Слова здесь изображают гены, длинные многоточия между словами – участки межгенной ДНК, а короткие многоточия внутри слов (ст… рукт… ура) – интроны. Знаки пунктуации – скобки и точка с запятой – это участки ДНК, отвечающие за регуляцию генов.

Сестринские технологии секвенирования и молекулярного клонирования спасли генетику от экспериментального застоя. В конце 1960-х генетики обнаружили, что находятся в тупике. Для каждой экспериментальной науки критически важна возможность намеренно вмешиваться в работу системы и замерять эффекты этого вмешательства. Но единственным инструментом изменения генов был мутагенез – по сути, процесс случайный, – а оценить эффект позволяли лишь изменения структуры и функций. Можно было окатить дрозофил рентгеновскими лучами, как делал Мёллер, и получить бескрылых или безглазых мушек, но не было способа намеренно манипулировать генами, кодирующими глаза и крылья, или хотя бы точно определять, как эти гены изменились. По выражению одного ученого, «ген был чем-то недосягаемым».

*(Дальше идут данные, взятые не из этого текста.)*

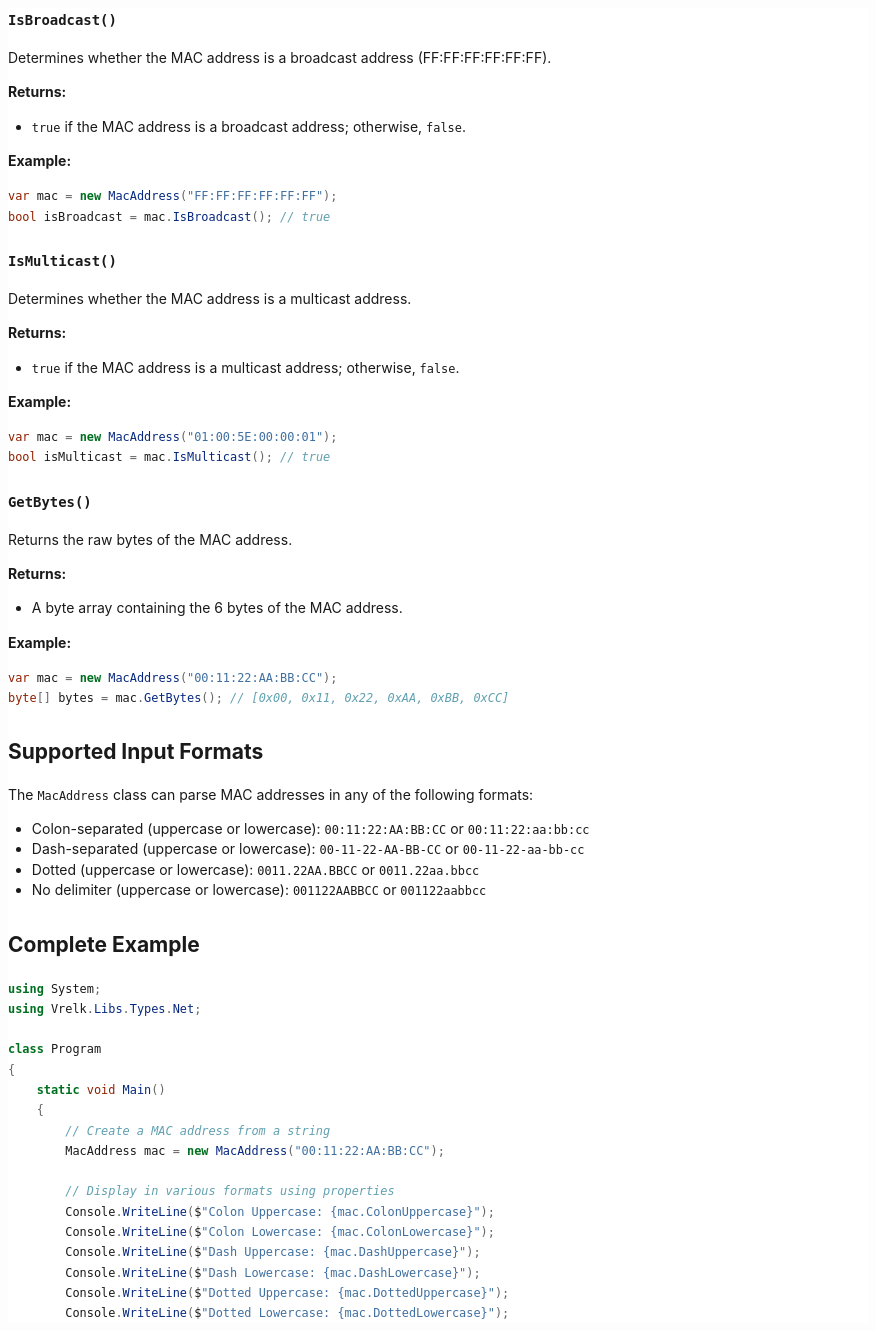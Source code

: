 ### `IsBroadcast()`

Determines whether the MAC address is a broadcast address (FF:FF:FF:FF:FF:FF).

**Returns:**
- `true` if the MAC address is a broadcast address; otherwise, `false`.

**Example:**
```csharp
var mac = new MacAddress("FF:FF:FF:FF:FF:FF");
bool isBroadcast = mac.IsBroadcast(); // true
```

### `IsMulticast()`

Determines whether the MAC address is a multicast address.

**Returns:**
- `true` if the MAC address is a multicast address; otherwise, `false`.

**Example:**
```csharp
var mac = new MacAddress("01:00:5E:00:00:01");
bool isMulticast = mac.IsMulticast(); // true
```

### `GetBytes()`

Returns the raw bytes of the MAC address.

**Returns:**
- A byte array containing the 6 bytes of the MAC address.

**Example:**
```csharp
var mac = new MacAddress("00:11:22:AA:BB:CC");
byte[] bytes = mac.GetBytes(); // [0x00, 0x11, 0x22, 0xAA, 0xBB, 0xCC]
```

## Supported Input Formats

The `MacAddress` class can parse MAC addresses in any of the following formats:

- Colon-separated (uppercase or lowercase): `00:11:22:AA:BB:CC` or `00:11:22:aa:bb:cc`
- Dash-separated (uppercase or lowercase): `00-11-22-AA-BB-CC` or `00-11-22-aa-bb-cc`
- Dotted (uppercase or lowercase): `0011.22AA.BBCC` or `0011.22aa.bbcc`
- No delimiter (uppercase or lowercase): `001122AABBCC` or `001122aabbcc`

## Complete Example

```csharp
using System;
using Vrelk.Libs.Types.Net;

class Program
{
    static void Main()
    {
        // Create a MAC address from a string
        MacAddress mac = new MacAddress("00:11:22:AA:BB:CC");

        // Display in various formats using properties
        Console.WriteLine($"Colon Uppercase: {mac.ColonUppercase}");
        Console.WriteLine($"Colon Lowercase: {mac.ColonLowercase}");
        Console.WriteLine($"Dash Uppercase: {mac.DashUppercase}");
        Console.WriteLine($"Dash Lowercase: {mac.DashLowercase}");
        Console.WriteLine($"Dotted Uppercase: {mac.DottedUppercase}");
        Console.WriteLine($"Dotted Lowercase: {mac.DottedLowercase}");
```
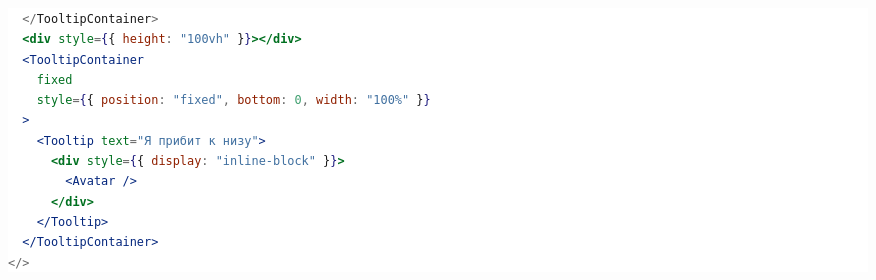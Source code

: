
 ```jsx { "props": { "layout": false, "frame": true } }
  </TooltipContainer>
  <div style={{ height: "100vh" }}></div>
  <TooltipContainer
    fixed
    style={{ position: "fixed", bottom: 0, width: "100%" }}
  >
    <Tooltip text="Я прибит к низу">
      <div style={{ display: "inline-block" }}>
        <Avatar />
      </div>
    </Tooltip>
  </TooltipContainer>
</>
```
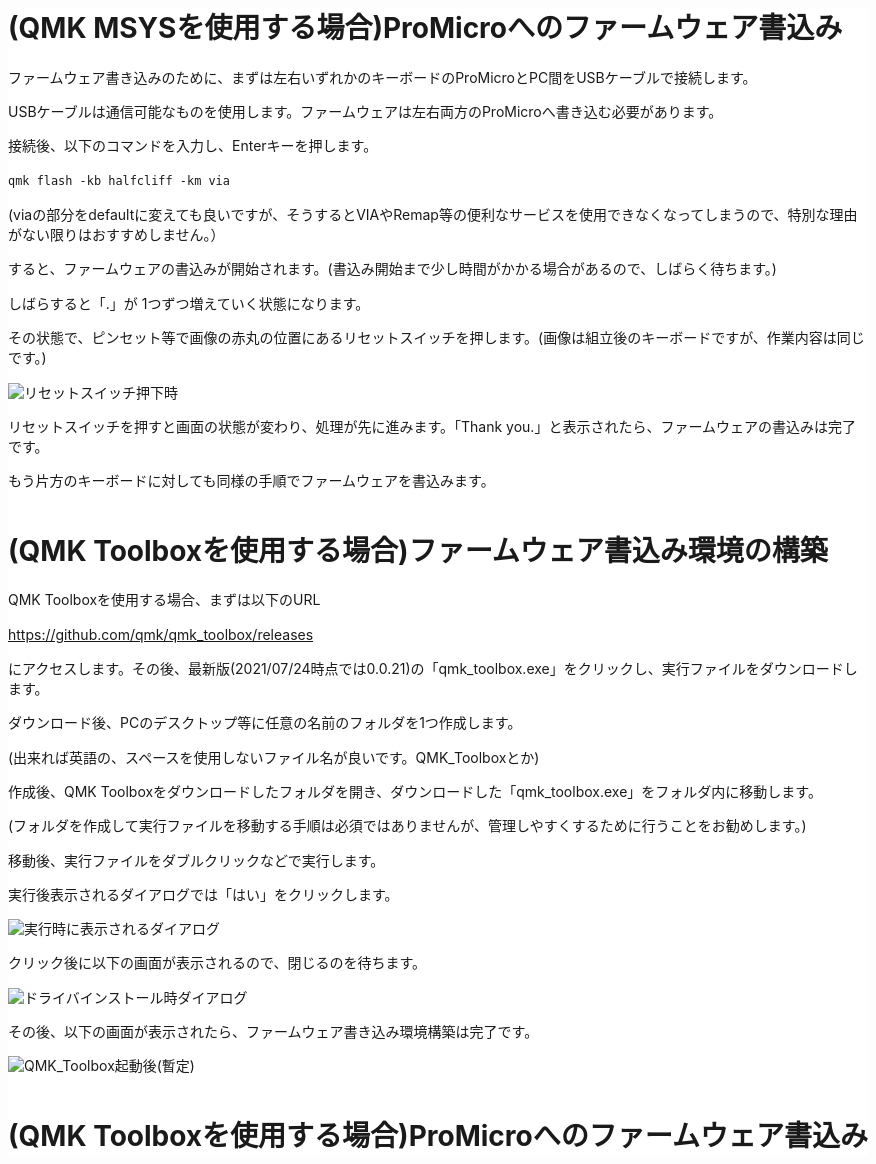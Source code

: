 #  (QMK MSYSを使用する場合)ProMicroへのファームウェア書込み

ファームウェア書き込みのために、まずは左右いずれかのキーボードのProMicroとPC間をUSBケーブルで接続します。

USBケーブルは通信可能なものを使用します。ファームウェアは左右両方のProMicroへ書き込む必要があります。

接続後、以下のコマンドを入力し、Enterキーを押します。

```
qmk flash -kb halfcliff -km via
```

(viaの部分をdefaultに変えても良いですが、そうするとVIAやRemap等の便利なサービスを使用できなくなってしまうので、特別な理由がない限りはおすすめしません。）

すると、ファームウェアの書込みが開始されます。(書込み開始まで少し時間がかかる場合があるので、しばらく待ちます。)

しばらすると「.」が 1つずつ増えていく状態になります。

その状態で、ピンセット等で画像の赤丸の位置にあるリセットスイッチを押します。(画像は組立後のキーボードですが、作業内容は同じです。)

![リセットスイッチ押下時](https://user-images.githubusercontent.com/54104281/128621022-9e5bd9f8-6b1b-4a55-82b4-6bf32c3dac96.jpg)

リセットスイッチを押すと画面の状態が変わり、処理が先に進みます。「Thank you.」と表示されたら、ファームウェアの書込みは完了です。

もう片方のキーボードに対しても同様の手順でファームウェアを書込みます。

# (QMK Toolboxを使用する場合)ファームウェア書込み環境の構築

QMK Toolboxを使用する場合、まずは以下のURL

https://github.com/qmk/qmk_toolbox/releases

にアクセスします。その後、最新版(2021/07/24時点では0.0.21)の「qmk_toolbox.exe」をクリックし、実行ファイルをダウンロードします。

ダウンロード後、PCのデスクトップ等に任意の名前のフォルダを1つ作成します。

(出来れば英語の、スペースを使用しないファイル名が良いです。QMK_Toolboxとか)

作成後、QMK Toolboxをダウンロードしたフォルダを開き、ダウンロードした「qmk_toolbox.exe」をフォルダ内に移動します。

(フォルダを作成して実行ファイルを移動する手順は必須ではありませんが、管理しやすくするために行うことをお勧めします。)

移動後、実行ファイルをダブルクリックなどで実行します。

実行後表示されるダイアログでは「はい」をクリックします。

![実行時に表示されるダイアログ](https://user-images.githubusercontent.com/54104281/126859435-16f8cb54-3407-43a9-8db7-4ec2766603b9.png)

クリック後に以下の画面が表示されるので、閉じるのを待ちます。

![ドライバインストール時ダイアログ](https://user-images.githubusercontent.com/54104281/126859557-cfc0cc68-f010-41db-af15-70bdf3a8b636.png)

その後、以下の画面が表示されたら、ファームウェア書き込み環境構築は完了です。

![QMK_Toolbox起動後(暫定)](https://user-images.githubusercontent.com/54104281/128621145-1f619b43-a17c-4c46-a4b8-6c1ef8b28002.jpg)

# (QMK Toolboxを使用する場合)ProMicroへのファームウェア書込み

Недоступность гена особенно удручала проповедников «новой биологии» вроде Джеймса Уотсона. В 1955-м, через два года после открытия структуры ДНК, он перебрался на биологический факультет Гарварда, где моментально вывел из себя некоторых особо почитаемых профессоров. Биология, как виделось Уотсону, раскалывалась надвое. С одной стороны от трещины оставалась старая гвардия – натуралисты, систематики, анатомы и экологи, до сих пор занятые классификацией живых существ и преимущественно качественным описанием их анатомии и физиологии. «Новые» биологи, в отличие от традиционных, изучали молекулы и гены. Старая школа обсуждала разнообразие и изменчивость. Новая говорила об универсальном коде, общих механизмах и «центральной догме»[640].

«Каждому поколению нужна новая музыка», – сказал как-то Крик; старую музыку Уотсон откровенно презирал. Естествознанию – преимущественно описательной дисциплине, как охарактеризовал ее Уотсон, – придет на смену энергичная и мускулистая экспериментальная наука, которую он помогал создавать. Динозавров, изучающих динозавров, вскоре самих постигнет участь вымершего вида. Уотсон называл традиционных биологов «собирателями марок»[641], высмеивая их озабоченность коллекционированием и классификацией биологических экземпляров.